Monday, April 15, 2013

Criminal-justice committee action this week with time running down

With just a month and a half to go in the 83rd Texas legislative session, this is perhaps the last week where bills heard for the first time in the originating chamber have time to make it through the process. Indeed, one could argue it was last week, but the House in particular has been slow getting legislation onto the floor for votes so bills heard this week could still get in the queue. (House floor calendars so far have been awfully short, with lots of bills backed up in the Calendars Committee waiting for a vote.) With that in mind, let's take a quick look at highlights on criminal-justice related committee agendas this week:

Senate Criminal Justice

SB 1003 by Carona would create an Adult and Juvenile Administrative Segregation Task Force to study ways to reduce use of solitary confinement and provide better services to those in ad seg.

SB 1044 by Rodriguez would allow public defender offices access to DPS criminal history records without a fee. When the companion bill was heard in the House, Rep. Matt Schaefer suggested the same courtesy should be extended to the criminal defense bar.

SB 1448 by Hinojosa would allow courts to enter nondisclosure orders for Class C misdemeanors. The bill analysis says the purpose is to prevent employers from holding convictions for petty offenses against potential new hires.

See the list of bills the committee has voted out so far. N.b., the regular Tuesday meeting has been changed to Wednesday.

House Judiciary and Civil Jurisprudence

SB 825 by Whtimire would disallow the state bar from issuing secret "private" sanctions when prosecutors withhold exculpatory evidence. This is the first senate bill I've seen in a House committee on criminal justice topics. By next week I'd expect quite a few more.

HB 2772 by Justin Rodriguez would require an interim study on judicial selection. Because that issue hasn't been studied nearly enough.

HB 90 by Thompson would create civil liability for media who accept advertising promoting compelled prostitution or individuals who advertise such services on a website.

See a list of bills the committee has voted out so far.

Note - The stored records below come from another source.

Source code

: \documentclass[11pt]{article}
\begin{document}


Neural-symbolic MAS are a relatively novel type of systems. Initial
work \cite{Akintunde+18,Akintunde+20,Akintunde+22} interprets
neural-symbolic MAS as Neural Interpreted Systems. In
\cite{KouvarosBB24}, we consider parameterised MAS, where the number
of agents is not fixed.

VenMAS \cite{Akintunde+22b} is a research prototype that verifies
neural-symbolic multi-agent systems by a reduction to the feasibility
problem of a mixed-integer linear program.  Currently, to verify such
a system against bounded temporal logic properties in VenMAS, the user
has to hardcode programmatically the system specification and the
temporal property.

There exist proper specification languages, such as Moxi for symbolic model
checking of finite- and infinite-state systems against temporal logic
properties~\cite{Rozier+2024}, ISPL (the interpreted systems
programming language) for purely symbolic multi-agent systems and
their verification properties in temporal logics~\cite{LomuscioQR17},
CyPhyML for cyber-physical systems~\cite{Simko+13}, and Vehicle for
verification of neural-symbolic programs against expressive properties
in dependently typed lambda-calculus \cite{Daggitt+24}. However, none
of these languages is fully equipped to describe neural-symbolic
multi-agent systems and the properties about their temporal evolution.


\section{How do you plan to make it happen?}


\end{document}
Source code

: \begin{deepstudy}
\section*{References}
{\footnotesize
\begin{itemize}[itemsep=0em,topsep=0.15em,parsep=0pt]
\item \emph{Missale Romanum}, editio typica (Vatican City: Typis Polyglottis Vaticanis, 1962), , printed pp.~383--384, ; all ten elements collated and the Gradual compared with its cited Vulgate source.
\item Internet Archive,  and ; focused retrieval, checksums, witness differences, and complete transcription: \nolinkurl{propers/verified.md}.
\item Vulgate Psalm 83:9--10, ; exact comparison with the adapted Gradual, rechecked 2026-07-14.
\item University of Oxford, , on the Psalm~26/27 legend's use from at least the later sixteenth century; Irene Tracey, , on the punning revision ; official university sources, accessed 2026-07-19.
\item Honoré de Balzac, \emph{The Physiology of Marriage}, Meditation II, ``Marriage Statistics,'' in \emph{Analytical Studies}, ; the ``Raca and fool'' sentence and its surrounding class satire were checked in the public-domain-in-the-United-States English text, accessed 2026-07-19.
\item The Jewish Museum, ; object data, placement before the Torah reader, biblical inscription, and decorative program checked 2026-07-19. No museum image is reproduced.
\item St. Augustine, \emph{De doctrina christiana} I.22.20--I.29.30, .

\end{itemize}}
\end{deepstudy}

House Criminal Jurisprudence

HB 1069 by McLendon would adjust misdemeanor and state jail felony theft categories upward to account for the effects of inflation, which every year make it a felony to steal less and less stuff. Grits has argued that these theft categories should be automatically adjusted for inflation.

HB 2266 by Larson would allow courts to waive Class C fines for children the same way they do for indigents when alternative means of settling the fine or costs would "impose an undue hardship on the defendant."

HB 2849 by White would adjust graffiti penalties to make more offense a misdemeanor. Graff writers would need to do $3,000 worth of damage to qualify for a state jail felony, increased from the current $1,500 threshold which hasn't been changed since 1993. This is a good idea for the same reasons I support McLendon's HB 1069 - $1,500 worth of property damage in 1993 was a much higher threshold than it is today thanks to the vagaries of inflation.

HB 2579 by Wu would add immigration facilities to the definition of correctional facilities for the purpose of prosecuting certain offenses against people in custody. These facilities hold federal detainees but the state can prosecute such offenses because they're all privately run. Looks like a really good bill to me.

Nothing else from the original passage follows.